Assignment: Without the pictures, write out every entry that follows exactly.

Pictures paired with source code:
──────────────────────────────
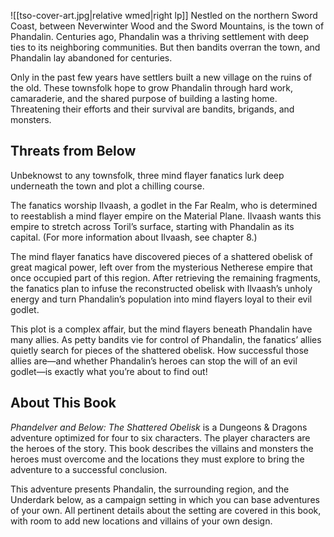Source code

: ![[tso-cover-art.jpg|relative wmed|right lp]] Nestled on the northern Sword Coast, between Neverwinter Wood and the Sword Mountains, is the town of Phandalin. Centuries ago, Phandalin was a thriving settlement with deep ties to its neighboring communities. But then bandits overran the town, and Phandalin lay abandoned for centuries.

Only in the past few years have settlers built a new village on the ruins of the old. These townsfolk hope to grow Phandalin through hard work, camaraderie, and the shared purpose of building a lasting home. Threatening their efforts and their survival are bandits, brigands, and monsters.

## Threats from Below

Unbeknowst to any townsfolk, three mind flayer fanatics lurk deep underneath the town and plot a chilling course.

The fanatics worship Ilvaash, a godlet in the Far Realm, who is determined to reestablish a mind flayer empire on the Material Plane. Ilvaash wants this empire to stretch across Toril’s surface, starting with Phandalin as its capital. (For more information about Ilvaash, see chapter 8.)

The mind flayer fanatics have discovered pieces of a shattered obelisk of great magical power, left over from the mysterious Netherese empire that once occupied part of this region. After retrieving the remaining fragments, the fanatics plan to infuse the reconstructed obelisk with Ilvaash’s unholy energy and turn Phandalin’s population into mind flayers loyal to their evil godlet.

This plot is a complex affair, but the mind flayers beneath Phandalin have many allies. As petty bandits vie for control of Phandalin, the fanatics’ allies quietly search for pieces of the shattered obelisk. How successful those allies are—and whether Phandalin’s heroes can stop the will of an evil godlet—is exactly what you’re about to find out!

## About This Book

_Phandelver and Below: The Shattered Obelisk_ is a Dungeons & Dragons adventure optimized for four to six characters. The player characters are the heroes of the story. This book describes the villains and monsters the heroes must overcome and the locations they must explore to bring the adventure to a successful conclusion.

This adventure presents Phandalin, the surrounding region, and the Underdark below, as a campaign setting in which you can base adventures of your own. All pertinent details about the setting are covered in this book, with room to add new locations and villains of your own design.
──────────────────────────────
Output below:
Source code

: ![[tso-cover-art.jpg|relative wmed|right lp]] Nestled on the northern Sword Coast, between Neverwinter Wood and the Sword Mountains, is the town of Phandalin. Centuries ago, Phandalin was a thriving settlement with deep ties to its neighboring communities. But then bandits overran the town, and Phandalin lay abandoned for centuries.

Only in the past few years have settlers built a new village on the ruins of the old. These townsfolk hope to grow Phandalin through hard work, camaraderie, and the shared purpose of building a lasting home. Threatening their efforts and their survival are bandits, brigands, and monsters.

## Threats from Below

Unbeknowst to any townsfolk, three mind flayer fanatics lurk deep underneath the town and plot a chilling course.

The fanatics worship Ilvaash, a godlet in the Far Realm, who is determined to reestablish a mind flayer empire on the Material Plane. Ilvaash wants this empire to stretch across Toril’s surface, starting with Phandalin as its capital. (For more information about Ilvaash, see chapter 8.)

The mind flayer fanatics have discovered pieces of a shattered obelisk of great magical power, left over from the mysterious Netherese empire that once occupied part of this region. After retrieving the remaining fragments, the fanatics plan to infuse the reconstructed obelisk with Ilvaash’s unholy energy and turn Phandalin’s population into mind flayers loyal to their evil godlet.

This plot is a complex affair, but the mind flayers beneath Phandalin have many allies. As petty bandits vie for control of Phandalin, the fanatics’ allies quietly search for pieces of the shattered obelisk. How successful those allies are—and whether Phandalin’s heroes can stop the will of an evil godlet—is exactly what you’re about to find out!

## About This Book

_Phandelver and Below: The Shattered Obelisk_ is a Dungeons & Dragons adventure optimized for four to six characters. The player characters are the heroes of the story. This book describes the villains and monsters the heroes must overcome and the locations they must explore to bring the adventure to a successful conclusion.

This adventure presents Phandalin, the surrounding region, and the Underdark below, as a campaign setting in which you can base adventures of your own. All pertinent details about the setting are covered in this book, with room to add new locations and villains of your own design.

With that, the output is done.